1 2 Previous Next 21 Replies Latest reply on Dec 2, 2015 12:23 PM by siplus

    Count "#" of each word

    Kultgerd

      Hi,

       

      I need to calculate syllables of a text for each single word. I need the amount of words with 3 ore more syllables (based on german text).

       

      I have created a possibility which changes vowals into "#" in the text, regarding up to 4 vowels in a row. this works nearly 100%, more than I need.

       

      Now I need to have to find out:

      - how many words with 3 or more "#" are exisiting in the text?

      - how many words with more than 6 characters are in the text?

      - how many single syllable words are in the text?

       

      Doeas anyone have an idea?

       

      Cheers

      Gerd

        • 2. Re: Count "#" of each word
          siplus

          I suppose you have 1 text field (myTF) in one record of a table and you created another field, calculated, which is defined as Substitute (myTF; ["a";"#"]; ["ä“;"#"]; ["e";#"]....["ü"; "#"]), is that the case ?

          • 3. Re: Count "#" of each word
            Kultgerd

            Hi Siplus,

            you are right. One filed containing the text, another one with the substitutions

            Example:

             

            Original:

            Markant wird die Stretchhose durch den leuchtenden Seitenstreifen in Smokingmanier. Aus innovativem Techno-Stretch, edel in der Optik, angenehm atmungsaktiv und durch den komfortablen Stretch bequem und unkompliziert. Schlanke Trendhose mit Formbund, Madeleine-Knopf, Stecktaschen und aufgesetzten Gesäßtaschen. Eine Smokinghose mit Fashionkompetenz  - eine Hose mit Blickfang-Garantie!

             

            Substituted:

             

            M#rk#nt w#rd d#Str#tchh#sd#rch d#n l#cht#nd#n S#t#nstr#f#n #n Sm#k#ngm#n#r. #s #nn#v#t#v#m T#chn#Str#tch, #d#l #n d#r #pt#k, #ng#n#hm #tm#ngs#kt#v #nd d#rch d#n k#mf#rt#bl#n Str#tch b#q##m #nd #nk#mpl#z#rt. Schl#nkTr#ndh#sm#t F#rmb#nd, M#d#l#nKn#pf, St#ckt#sch#n #nd #fg#s#tzt#n G#s#ßt#sch#n. #nSm#k#ngh#sm#t F#sh##nk#mp#t#nz   #nH#sm#t Bl#ckf#ngG#r#nt#!

             

            Listed:

            M#rk#nt

            w#rd

            d#Str#tchh#sd#rch

            d#n

            l#cht#nd#n

            S#t#nstr#f#n

            #n

            Sm#k#ngm#n#r.

            #s

            #nn#v#t#v#m

            T#chn#Str#tch,

            #d#l

            #n

            d#r

            #pt#k,

            #ng#n#hm

            #tm#ngs#kt#v

            #nd

            d#rch

            d#n

            k#mf#rt#bl#n

            Str#tch

            b#q##m

            #nd

            #nk#mpl#z#rt.

            Schl#nkTr#ndh#sm#t

            F#rmb#nd,

            M#d#l#nKn#pf,

            St#ckt#sch#n

            #nd

            #fg#s#tzt#n

            G#s#ßt#sch#n.

            #nSm#k#ngh#sm#t

            F#sh##nk#mp#t#nz

            #nH#sm#t

            Bl#ckf#ngG#r#nt#!

             

            As I have to check different other cases, it is not equal # per each vowel, but this doesn't matter.

            @Mike:

            in general, yes, but I need the amount of words with 3 or more "#". If I know who to create it, I guess, I can also find a solution for the other questions.

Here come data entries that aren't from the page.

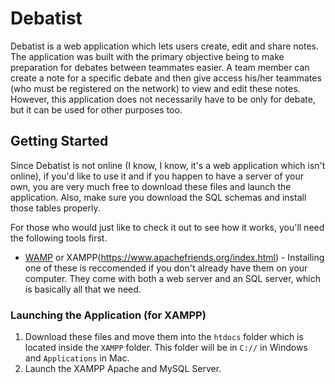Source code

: # Debatist
Debatist is a web application which lets users create, edit and share notes. The application was built with the primary objective being to make preparation for debates between teammates easier. A team member can create a note for a specific debate and then give access his/her teammates (who must be registered on the network) to view and edit these notes. However, this application does not necessarily have to be only for debate, but it can be used for other purposes too.

## Getting Started
Since Debatist is not online (I know, I know, it's a web application which isn't online), if you'd like to use it and if you happen to have a server of your own, you are very much free to download these files and launch the application. Also, make sure you download the SQL schemas and install those tables properly.

For those who would just like to check it out to see how it works, you'll need the following tools first.
* [WAMP](http://www.wampserver.com/en/) or XAMPP(https://www.apachefriends.org/index.html) - Installing one of these is reccomended if you don't already have them on your computer. They come with both a web server and an SQL server, which is basically all that we need.

### Launching the Application (for XAMPP)
1. Download these files and move them into the ```htdocs``` folder which is located inside the ```XAMPP``` folder. This folder will be in ```C://``` in Windows and ```Applications``` in Mac.
2. Launch the XAMPP Apache and MySQL Server. 
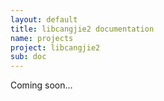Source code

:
 ```yaml
---
layout: default
title: libcangjie2 documentation
name: projects
project: libcangjie2
sub: doc
---
```


Coming soon...
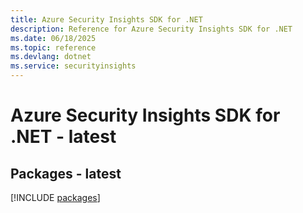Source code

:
 ```yaml
---
title: Azure Security Insights SDK for .NET
description: Reference for Azure Security Insights SDK for .NET
ms.date: 06/18/2025
ms.topic: reference
ms.devlang: dotnet
ms.service: securityinsights
---
```

# Azure Security Insights SDK for .NET - latest
## Packages - latest
[!INCLUDE [packages](security-insights-index.md)]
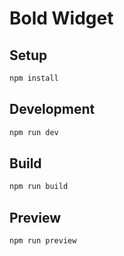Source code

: # Bold Widget

## Setup

```bash
npm install
```

## Development

```bash
npm run dev
```

## Build

```bash
npm run build
```

## Preview

```bash
npm run preview
```
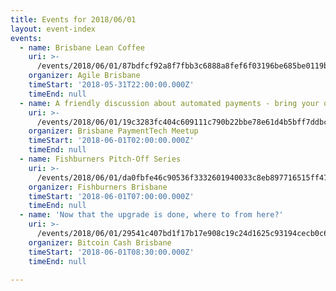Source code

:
 ```yaml
---
title: Events for 2018/06/01
layout: event-index
events:
  - name: Brisbane Lean Coffee
    uri: >-
      /events/2018/06/01/87bdfcf92a8f7fbb3c6888a8fef6f03196be685be0119b3b5bb27ab5c02011e9
    organizer: Agile Brisbane
    timeStart: '2018-05-31T22:00:00.000Z'
    timeEnd: null
  - name: A friendly discussion about automated payments - bring your questions!
    uri: >-
      /events/2018/06/01/19c3283fc404c609111c790b22bbe78e61d4b5bff7ddbcccc8c3e053c32afbcd
    organizer: Brisbane PaymentTech Meetup
    timeStart: '2018-06-01T02:00:00.000Z'
    timeEnd: null
  - name: Fishburners Pitch-Off Series
    uri: >-
      /events/2018/06/01/da0fbfe46c90536f3332601940033c8eb897716515ff4716b885bc95bb3fea49
    organizer: Fishburners Brisbane
    timeStart: '2018-06-01T07:00:00.000Z'
    timeEnd: null
  - name: 'Now that the upgrade is done, where to from here?'
    uri: >-
      /events/2018/06/01/29541c407bd1f17b17e908c19c24d1625c93194cecb0c61a8c4eb670df5d9ff4
    organizer: Bitcoin Cash Brisbane
    timeStart: '2018-06-01T08:30:00.000Z'
    timeEnd: null

---
```


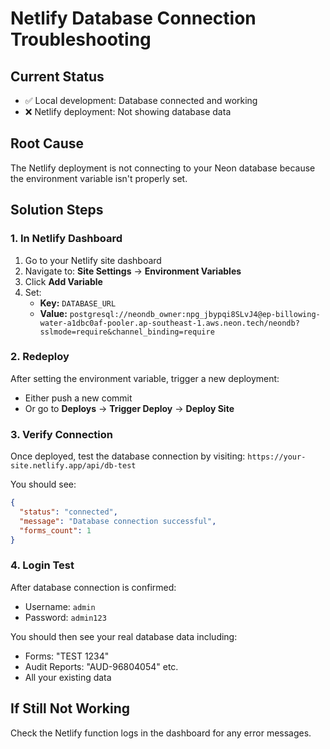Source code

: # Netlify Database Connection Troubleshooting

## Current Status
- ✅ Local development: Database connected and working
- ❌ Netlify deployment: Not showing database data

## Root Cause
The Netlify deployment is not connecting to your Neon database because the environment variable isn't properly set.

## Solution Steps

### 1. In Netlify Dashboard
1. Go to your Netlify site dashboard
2. Navigate to: **Site Settings** → **Environment Variables**
3. Click **Add Variable**
4. Set:
   - **Key:** `DATABASE_URL`
   - **Value:** `postgresql://neondb_owner:npg_jbypqi8SLvJ4@ep-billowing-water-a1dbc0af-pooler.ap-southeast-1.aws.neon.tech/neondb?sslmode=require&channel_binding=require`

### 2. Redeploy
After setting the environment variable, trigger a new deployment:
- Either push a new commit
- Or go to **Deploys** → **Trigger Deploy** → **Deploy Site**

### 3. Verify Connection
Once deployed, test the database connection by visiting:
`https://your-site.netlify.app/api/db-test`

You should see:
```json
{
  "status": "connected",
  "message": "Database connection successful",
  "forms_count": 1
}
```

### 4. Login Test
After database connection is confirmed:
- Username: `admin`
- Password: `admin123`

You should then see your real database data including:
- Forms: "TEST 1234"
- Audit Reports: "AUD-96804054" etc.
- All your existing data

## If Still Not Working
Check the Netlify function logs in the dashboard for any error messages.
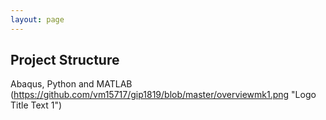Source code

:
 ```yaml
---
layout: page
---
```

## Project Structure
Abaqus, Python and MATLAB  
(https://github.com/vm15717/gip1819/blob/master/overviewmk1.png "Logo Title Text 1")
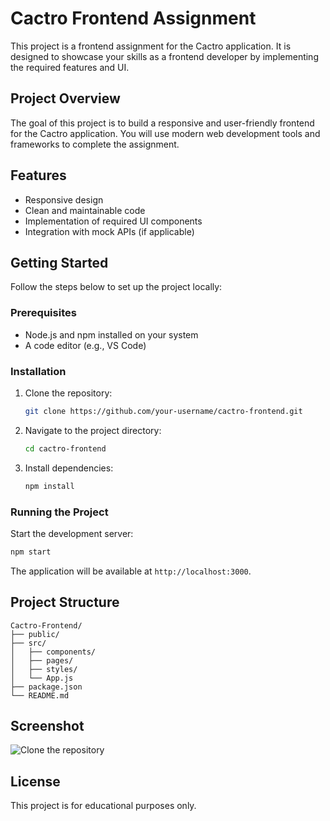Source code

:# Cactro Frontend Assignment

This project is a frontend assignment for the Cactro application. It is designed to showcase your skills as a frontend developer by implementing the required features and UI.

## Project Overview

The goal of this project is to build a responsive and user-friendly frontend for the Cactro application. You will use modern web development tools and frameworks to complete the assignment.

## Features

- Responsive design
- Clean and maintainable code
- Implementation of required UI components
- Integration with mock APIs (if applicable)

## Getting Started

Follow the steps below to set up the project locally:

### Prerequisites

- Node.js and npm installed on your system
- A code editor (e.g., VS Code)

### Installation

1. Clone the repository:

    ```bash
    git clone https://github.com/your-username/cactro-frontend.git
    ```

2. Navigate to the project directory:

    ```bash
    cd cactro-frontend
    ```

3. Install dependencies:

    ```bash
    npm install
    ```

### Running the Project

Start the development server:

```bash
npm start
```

The application will be available at `http://localhost:3000`.

## Project Structure

```
Cactro-Frontend/
├── public/
├── src/
│   ├── components/
│   ├── pages/
│   ├── styles/
│   └── App.js
├── package.json
└── README.md
```

## Screenshot

![Clone the repository](https://via.placeholder.com/800x400?text=Clone+the+repository)

## License

This project is for educational purposes only.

            If it is not calculatable, I can solve it with a script. This is not the preferred solution but if nothing else is possible the last chance.

             

            Sorry for my english, I'm not native. German guy...

            cheers Gerd

            • 4. Re: Count "#" of each word
              Mike_Mitchell

              You're going to need recursive functionality whether you do it with a script or a Custom Function. Reason: You have to loop over your list and increment a counter based on the number of "#" symbols on each line. So if you really need it to be a calculation (I'd actually recommend against that, for performance reasons), you could build a Custom Function that could do it and embed that into a calculation somewhere (like a field?).

               

              For example, it might look something like this (totally untested, off the top of my head, so needs to be verified):

               

              cfWordCountWithThree ( theList ; symbol ; count )

               

              Case (

               

              ValueCount ( theList ) < 1 ; count ;

               

              PatternCount ( LeftValues ( theList ; 1 ) ; symbol ) > 2 ;

              cfWordCountWithThree ( RightValues ( theList ; ValueCount ( theList ) - 1 ) ; count + 1 ) ;

               

              cfWordCountWithThree ( RightValues ( theList ; ValueCount ( theList ) - 1 ) ; count )

               

              )

               

              This can be cleaned up some for performance (using Let), but it should get you started. When you call the function, it should look something like this:

               

              cfWordCountWithThree ( {field with list} ; "#" ; 0 )

               

              HTH

               

              Mike

               

              P. S. Don't worry about your English. It's way better than my German.   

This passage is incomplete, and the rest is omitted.